At last I have some leaves turning. In my neighborhood change had begun two weeks ago, but until the last few days all of my trees were still green.


That one still is. Actually I'm not sure whether it belongs to me or the neighbors, but it hangs over my drive, so I'll get its leaves when they fall.

The oak right over the deck is still green, too, but the one I've tied the clothesline to has turned glorious orange.


The back yard as a whole is just dipping its toes in the change of seasons, though.


Thursday, October 25, 2012

fall violets

I've found lots of violet leaves in the grass at the new place, but only yesterday and today did I find any blooming in confusion at the continuing warm weather. I brought one in yesterday, and it withered before I could take its picture, so as soon as I picked these two (while mowing the grass) I got out the camera.



A promise of spring before the cold weather even settles in. (It flirted with us this month, but mostly the cold has had other places to be. I'm writing this on the deck in shirt sleeves just at sunset.)

Wednesday, October 17, 2012

made by friends

By one friend, in this case. Nowadays working on lampwork beads, she has made art by many different methods. I made sure none of this was packed by the movers, and I got the dreamcatcher hung before they were even through packing.



This may not be the final placement for the hand made paper bowl, but it spent the last four years very near this position.


Many thrift-store blenders gave their lives to create naturally dyed paper during M's paper sculpture period. I remember the blackberry paper was purple, but I don't remember what created this red. The gold beads were embedded in the paper while it was drying, and have stayed there for the past fifteen years or more.

Finally, the concrete stepping stone imprinted with plants that grew in our garden while we were roommates.

Saturday, October 13, 2012

reaching the electric panel

Since I moved in on August 21, the electric panel has been inaccessible due to boxes.

Like this:

I've been working on making a path to the panel for several weeks. Since I can't reach any of the lights on that side of the basement, I could only work for a little while in the late afternoon. (Not that I had hours of free time at other times of day, you understand.)

From the laundry area head towards the old refrigerator:


Then turn right:


Halfway along the wall is my goal:


And beyond it, yet another goal:


Four boxes of dishes which may mean I can stop eating out of freezer-to-microwave lunch containers (which have their conveniences if you have to have only two or three things to put food in.) I hope to find my glass jars of flour and sugar in there, too, and then I can actually bake things!

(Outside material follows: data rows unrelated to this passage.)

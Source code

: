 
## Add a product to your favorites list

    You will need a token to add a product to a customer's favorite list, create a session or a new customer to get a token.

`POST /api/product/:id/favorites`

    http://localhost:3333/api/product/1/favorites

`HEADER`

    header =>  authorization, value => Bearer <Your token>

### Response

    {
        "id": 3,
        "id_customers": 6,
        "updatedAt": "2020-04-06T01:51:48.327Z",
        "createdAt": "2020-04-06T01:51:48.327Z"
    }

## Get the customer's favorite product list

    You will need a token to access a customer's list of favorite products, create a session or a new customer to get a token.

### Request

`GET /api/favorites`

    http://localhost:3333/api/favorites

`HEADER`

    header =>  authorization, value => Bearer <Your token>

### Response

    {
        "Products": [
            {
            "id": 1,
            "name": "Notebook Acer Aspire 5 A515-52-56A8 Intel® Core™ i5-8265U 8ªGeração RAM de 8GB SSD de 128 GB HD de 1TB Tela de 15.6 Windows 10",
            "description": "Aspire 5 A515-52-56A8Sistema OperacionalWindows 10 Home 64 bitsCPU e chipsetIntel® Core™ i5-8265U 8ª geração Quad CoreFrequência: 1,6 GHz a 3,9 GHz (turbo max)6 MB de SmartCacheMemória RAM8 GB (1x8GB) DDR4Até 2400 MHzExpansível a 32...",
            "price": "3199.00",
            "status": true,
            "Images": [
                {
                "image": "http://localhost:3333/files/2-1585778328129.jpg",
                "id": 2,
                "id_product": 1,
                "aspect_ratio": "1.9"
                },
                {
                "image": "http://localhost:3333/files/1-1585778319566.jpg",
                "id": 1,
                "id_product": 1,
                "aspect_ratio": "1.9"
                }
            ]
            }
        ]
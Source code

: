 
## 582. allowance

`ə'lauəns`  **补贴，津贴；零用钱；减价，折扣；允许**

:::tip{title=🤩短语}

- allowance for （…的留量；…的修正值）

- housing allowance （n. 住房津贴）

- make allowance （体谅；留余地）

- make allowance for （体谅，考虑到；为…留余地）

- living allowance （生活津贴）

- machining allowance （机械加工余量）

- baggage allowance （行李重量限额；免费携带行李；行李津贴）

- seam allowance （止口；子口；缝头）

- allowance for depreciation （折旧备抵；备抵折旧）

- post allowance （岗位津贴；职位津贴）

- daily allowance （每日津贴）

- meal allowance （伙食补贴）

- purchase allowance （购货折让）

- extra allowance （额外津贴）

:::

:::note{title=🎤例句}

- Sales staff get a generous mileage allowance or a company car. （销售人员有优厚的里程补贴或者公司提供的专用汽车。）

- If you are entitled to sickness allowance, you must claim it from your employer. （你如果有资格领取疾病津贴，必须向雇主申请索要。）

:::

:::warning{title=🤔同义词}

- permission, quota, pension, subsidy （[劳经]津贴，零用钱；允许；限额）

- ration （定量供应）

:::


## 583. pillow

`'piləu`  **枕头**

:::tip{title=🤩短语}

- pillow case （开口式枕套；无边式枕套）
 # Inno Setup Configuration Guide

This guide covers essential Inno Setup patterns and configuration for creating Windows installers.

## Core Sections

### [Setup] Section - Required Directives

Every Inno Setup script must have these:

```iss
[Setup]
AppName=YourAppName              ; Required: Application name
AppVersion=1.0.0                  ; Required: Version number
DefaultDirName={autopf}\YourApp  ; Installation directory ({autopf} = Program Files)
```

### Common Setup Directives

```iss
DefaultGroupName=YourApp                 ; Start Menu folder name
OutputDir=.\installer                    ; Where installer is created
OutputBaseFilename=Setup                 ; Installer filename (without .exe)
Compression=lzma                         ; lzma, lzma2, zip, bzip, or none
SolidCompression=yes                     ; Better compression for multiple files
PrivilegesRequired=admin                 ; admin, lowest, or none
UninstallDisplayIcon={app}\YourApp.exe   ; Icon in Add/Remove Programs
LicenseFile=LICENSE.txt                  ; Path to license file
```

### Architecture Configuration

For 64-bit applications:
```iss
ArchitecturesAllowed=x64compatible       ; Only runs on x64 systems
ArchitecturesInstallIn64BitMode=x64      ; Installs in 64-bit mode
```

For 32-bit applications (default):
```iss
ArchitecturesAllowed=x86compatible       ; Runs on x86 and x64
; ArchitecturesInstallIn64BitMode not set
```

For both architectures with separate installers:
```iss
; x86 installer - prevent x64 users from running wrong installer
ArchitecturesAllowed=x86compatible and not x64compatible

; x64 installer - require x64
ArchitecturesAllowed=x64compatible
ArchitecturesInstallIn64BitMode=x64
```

But the important part of reaching the electric panel, with cold weather approaching, was to be able to try my electric heater in the bathroom and know that if it blew a circuit breaker, I could reset it. It did not, I am happy to say, but with 7.5 amps on a 15 amp circuit containing I knew not what, I wasn't willing to risk it.


You can tell it has been with me a while. I bought it in 1971 when I was in my first apartment in college, but the styling suggests it wasn't a new design then. The rust is from living alternately in damp bathrooms and in basements when not needed. After forty years it can still heat a small room more than ten degrees Fahrenheit in five minutes. (It's a mere child, of course, compared to the refrigerator pictured above, which was made in 1953 and has never had a service call. I cherish reliable appliances.)